In tale ottica, le politiche attive del lavoro devono contribuire, da un lato, a valorizzare le competenze già esistenti, riconoscendo il valore delle esperienze maturate in diversi contesti formali, non formali e informali e creando ponti tra ambiti di attività spesso non collegati (vita familiare, volontariato, formazione, lavoro, ecc.); dall’altro, devono mirare alla formazione, all’ aggiornamento e alla riqualificazione di competenze, che rispondano alle esigenze delle persone e dei sistemi produttivi. Tale impostazione – che supera tanto l’idea assistenzialistica di un supporto meramente economico fruito passivamente, quanto quella utilitaristica dell’adattamento incondizionato (e altrettanto passivo) delle persone alle richieste del mercato – può essere raggiunta solo attraverso la collaborazione tra imprese, istituzioni, attori sociali e del mondo formativo, all’interno di network animati da un dialogo costante, a vantaggio di tutti gli attori coinvolti e dell’intera società.
In un contesto che ancora paga la crisi economica, con consumi stagnanti e inflazione ai minimi, l’incontro tra domanda e offerta di lavoro deve procedere in parallelo all’incontro tra domanda e offerta di beni e servizi sempre più differenziati per rispondere a nuovi bisogni della persona e della società.
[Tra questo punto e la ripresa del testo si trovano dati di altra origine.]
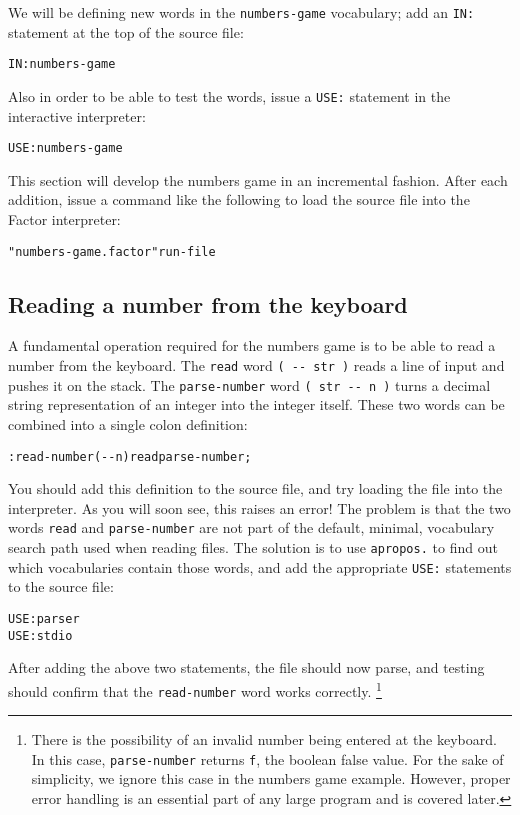\documentclass[english]{article}
\begin{document}
We will be defining new words in the \texttt{numbers-game} vocabulary; add
an \texttt{IN:} statement at the top of the source file:

\begin{alltt}
IN: numbers-game
\end{alltt}
Also in order to be able to test the words, issue a \texttt{USE:}
statement in the interactive interpreter:

\begin{alltt}
USE: numbers-game
\end{alltt}
This section will develop the numbers game in an incremental fashion.
After each addition, issue a command like the following to load the
source file into the Factor interpreter:

\begin{alltt}
"numbers-game.factor" run-file
\end{alltt}

\subsection{Reading a number from the keyboard}

A fundamental operation required for the numbers game is to be able
to read a number from the keyboard. The \texttt{read} word \texttt{(
-{}- str )} reads a line of input and pushes it on the stack.
The \texttt{parse-number} word \texttt{( str -{}- n )} turns a decimal
string representation of an integer into the integer itself. These
two words can be combined into a single colon definition:

\begin{alltt}
: read-number ( -{}- n ) read parse-number ;
\end{alltt}
You should add this definition to the source file, and try loading
the file into the interpreter. As you will soon see, this raises an
error! The problem is that the two words \texttt{read} and \texttt{parse-number}
are not part of the default, minimal, vocabulary search path used
when reading files. The solution is to use \texttt{apropos.} to find
out which vocabularies contain those words, and add the appropriate
\texttt{USE:} statements to the source file:

\begin{alltt}
USE: parser
USE: stdio
\end{alltt}
After adding the above two statements, the file should now parse,
and testing should confirm that the \texttt{read-number} word works correctly.%
\footnote{There is the possibility of an invalid number being entered at the
keyboard. In this case, \texttt{parse-number} returns \texttt{f},
the boolean false value. For the sake of simplicity, we ignore this
case in the numbers game example. However, proper error handling is
an essential part of any large program and is covered later.%
}
\end{document}
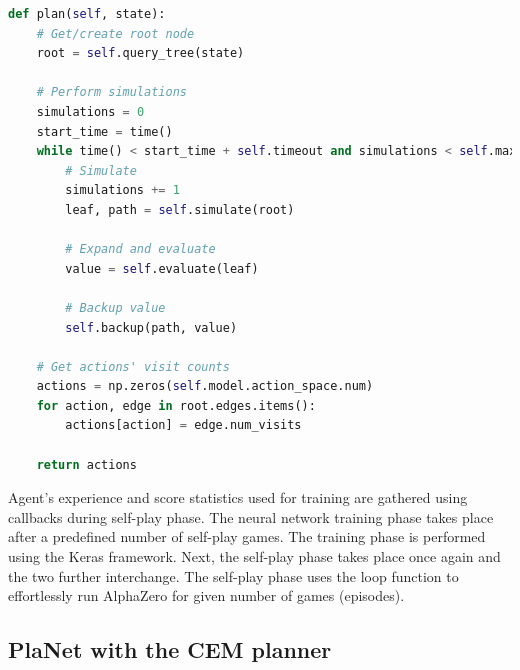 \begin{lstlisting}[language=Python]
def plan(self, state):
    # Get/create root node
    root = self.query_tree(state)

    # Perform simulations
    simulations = 0
    start_time = time()
    while time() < start_time + self.timeout and simulations < self.max_simulations:
        # Simulate
        simulations += 1
        leaf, path = self.simulate(root)

        # Expand and evaluate
        value = self.evaluate(leaf)

        # Backup value
        self.backup(path, value)

    # Get actions' visit counts
    actions = np.zeros(self.model.action_space.num)
    for action, edge in root.edges.items():
        actions[action] = edge.num_visits

    return actions
\end{lstlisting}

Agent's experience and score statistics used for training are gathered using callbacks during self-play phase. The neural network training phase takes place after a predefined number of self-play games. The training phase is performed using the Keras \cite{Code.Keras} framework. Next, the self-play phase takes place once again and the two further interchange. The self-play phase uses the loop function to effortlessly run AlphaZero for given number of games (episodes).

\subsection{PlaNet with the CEM planner}

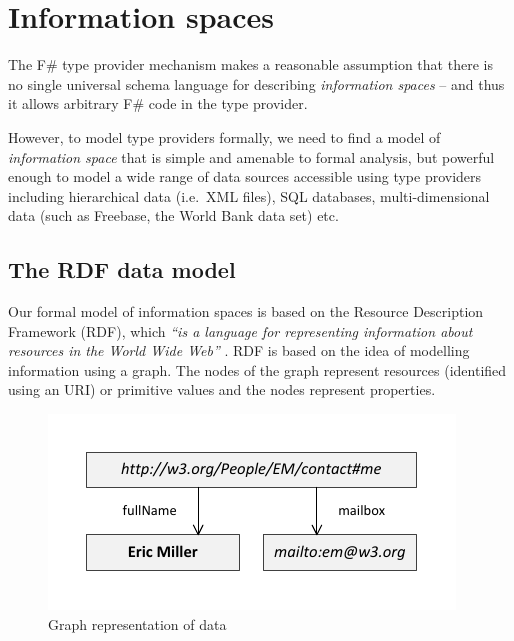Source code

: \documentclass[10pt]{sigplanconf}
\begin{document}
\section{Information spaces}
The F\# type provider mechanism makes a reasonable assumption that there is no single universal
schema language for describing \emph{information spaces} -- and thus it allows arbitrary F\# code
in the type provider.

However, to model type providers formally, we need to find a model of \emph{information space} that 
is simple and amenable to formal analysis, but powerful enough to model a wide range of data
sources accessible using type providers including hierarchical data (i.e.\ XML files), SQL databases, 
multi-dimensional data (such as Freebase, the World Bank data set) etc. 

\subsection{The RDF data model}
Our formal model of information spaces is based on the Resource Description Framework (RDF), which 
\emph{``is a language for representing information about resources in the World Wide Web''} \cite{semweb-rdf}.
RDF is based on the idea of modelling information using a graph. The nodes of the graph represent
resources (identified using an URI) or primitive values and the nodes represent properties.

\begin{figure}
\begin{center}
\includegraphics[scale=1]{figs/rdf.pdf}
\end{center}
\vspace{-1.5em}
\caption{Graph representation of data}
\label{fig:rdf-example}
\end{figure}
\end{document}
Prova di ciò sono le numerose forme di lavoro parallelo, espressione della cosiddetta sharing economy come un tentativo di soluzione al problema dei prezzi di servizi e beni di consumo e alla difficoltà di acquisire la proprietà di beni, preferendone quindi il solo accesso consentito a prezzi minori.
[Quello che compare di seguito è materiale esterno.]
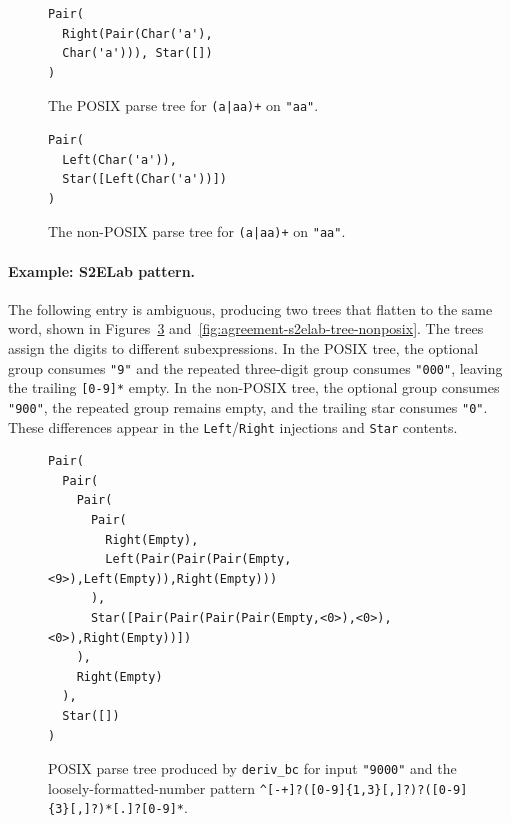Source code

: %

\begin{figure}[H]
\centering
\small
\begin{verbatim}
Pair(
  Right(Pair(Char('a'), 
  Char('a'))), Star([])
)
\end{verbatim}
\caption{The POSIX parse tree for \texttt{(a|aa)+} on \texttt{"aa"}.}
\label{fig:agreement-synthetic-tree-posix}
\end{figure}

%

\begin{figure}[H]
\centering
\small
\begin{verbatim}
Pair(
  Left(Char('a')), 
  Star([Left(Char('a'))])
)
\end{verbatim}
\caption{The non-POSIX parse tree for \texttt{(a|aa)+} on \texttt{"aa"}.}
\label{fig:agreement-synthetic-tree-nonposix}
\end{figure}

%
%
%

\clearpage
\paragraph{Example: S2ELab pattern.} 
The following entry is ambiguous, producing two trees that
flatten to the same word, shown in
Figures~\ref{fig:agreement-s2elab-tree-posix}
and~\ref{fig:agreement-s2elab-tree-nonposix}.
The trees assign the digits to different
subexpressions.
In the POSIX tree, the optional group consumes
\texttt{"9"} and the repeated three-digit group
consumes \texttt{"000"}, leaving the trailing
\texttt{[0-9]*} empty.
In the non-POSIX tree, the optional group
consumes \texttt{"900"}, the repeated group
remains empty, and the trailing star consumes
\texttt{"0"}.
These differences appear in the
\texttt{Left}/\texttt{Right} injections
and \texttt{Star} contents.

%

\begin{figure}[H]
\centering
\small
\begin{verbatim}
Pair(
  Pair(
    Pair(
      Pair(
        Right(Empty),
        Left(Pair(Pair(Pair(Empty,<9>),Left(Empty)),Right(Empty)))
      ),
      Star([Pair(Pair(Pair(Pair(Empty,<0>),<0>),<0>),Right(Empty))])
    ),
    Right(Empty)
  ),
  Star([])
)
\end{verbatim}
\caption{POSIX parse tree produced by \texttt{deriv\_bc}
for input \texttt{"9000"} and the loosely-formatted-number pattern
\texttt{\textasciicircum[-+]?([0-9]\{1,3\}[,]?)?([0-9]\{3\}[,]?)*[.]?[0-9]*\textdollar}.}
\label{fig:agreement-s2elab-tree-posix}
\end{figure}

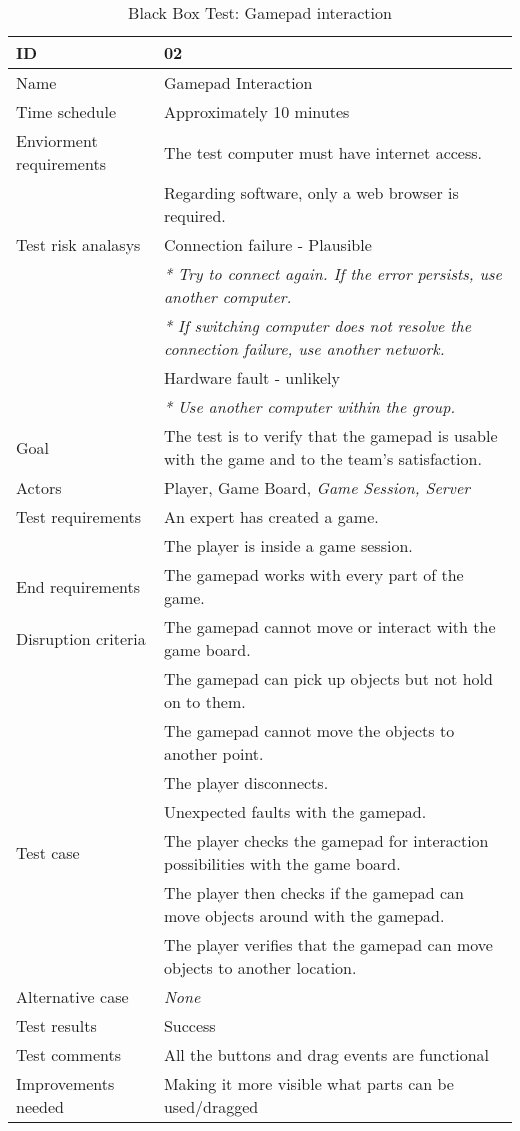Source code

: {\footnotesize
\begin{table}[H]
\begin{tabular}{| p{5cm} | p{10cm} |}\hline
	\textbf{ID}	& \textbf{02}\\ \hline
	Name		& Gamepad Interaction\\ \hline
	Time schedule	& Approximately 10 minutes\\ \hline
	Enviorment requirements 
		& The test computer must have internet access. \\
		& Regarding software, only a web browser is required. \\ \hline
	Test risk analasys 
		& Connection failure - Plausible \\
		& \emph{* Try to connect again. If the error persists, use another computer.} \\
		& \emph{* If switching computer does not resolve the connection failure, use another network.}\\ 
		& Hardware fault - unlikely \\
		& \emph{* Use another computer within the group.} \\ \hline
	Goal	& The test is to verify that the gamepad is usable with the game and to the team’s satisfaction. \\ \hline
	Actors	& Player, Game Board, \emph{Game Session, Server}\\ \hline
	Test requirements
		& An expert has created a game. \\
		& The player is inside a game session. \\ \hline
	End requirements 
		& The gamepad works with every part of the game.\\ \hline
	Disruption criteria 
		& The gamepad cannot move or interact with the game board. \\
		& The gamepad can pick up objects but not hold on to them. \\
		& The gamepad cannot move the objects to another point. \\
		& The player disconnects. \\ 
		& Unexpected faults with the gamepad. \\ \hline
	Test case
		& The player checks the gamepad for interaction possibilities with the game board. \\
		& The player then checks if the gamepad can move objects around with the gamepad. \\
		& The player verifies that the gamepad can move objects to another location. \\ \hline
	Alternative case
		& \emph{None}\\ \hline
	Test results 
		& Success\\ \hline
	Test comments
		& All the buttons and drag events are functional\\ \hline
	Improvements needed
		& Making it more visible what parts can be used/dragged \\ \hline
\end{tabular}


\caption{Black Box Test: Gamepad interaction}
\label{fig:black_box_test_2}
\end{table}}

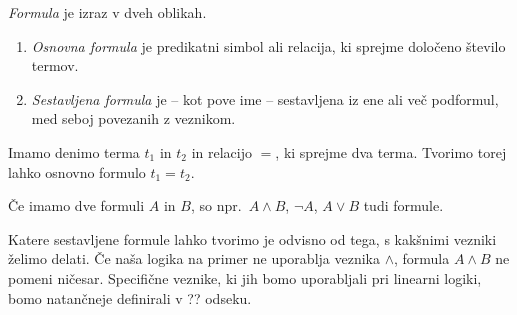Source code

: \begin{definicija} \label{formula}
	\emph{Formula} je izraz v dveh oblikah.
	\begin{enumerate}
        \item \emph{Osnovna formula} je predikatni simbol ali relacija, ki sprejme določeno število termov.
        \item \emph{Sestavljena formula} je -- kot pove ime -- sestavljena iz ene ali več podformul, med seboj povezanih z veznikom.
	\end{enumerate}
\end{definicija}
\begin{primer*}
    Imamo denimo terma $t_1$ in $t_2$ in relacijo $=$, ki sprejme dva terma. Tvorimo torej lahko osnovno formulo $t_1=t_2$.
\end{primer*}
\begin{primer*}
    Če imamo dve formuli $A$ in $B$, so npr.\ $A \land B$, $\neg A$, $A \lor B$ tudi formule.
\end{primer*}
Katere sestavljene formule lahko tvorimo je odvisno od tega, s kakšnimi vezniki želimo delati. Če naša logika na primer ne uporablja veznika $\land$, formula $A \land B$ ne pomeni ničesar. Specifične veznike, ki jih bomo uporabljali pri linearni logiki, bomo natančneje definirali v ?? odseku.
Una società attiva dunque, per riprendere espressioni ancora valide, spesso prima e senza che le istituzioni siano in grado di leggere e accompagnare tali mutamenti, con il rischio di generare mercati paralleli che portano a distruggere le vecchie logiche di concorrenza che legalmente restano ancora il paradigma normativo dominante. Una società che, in quanto esperienza relazionale tra persone, non può che prescindere dalle condizioni di sviluppo integrale della persona, prima tra tutte il lavoro.
Tutte queste sfide possono quindi essere lette, ciascuna nel suo ambito di competenza specifico, come tasselli del puzzle del nuovo welfare integrale della persona e affrontate a partire dalla sua visione.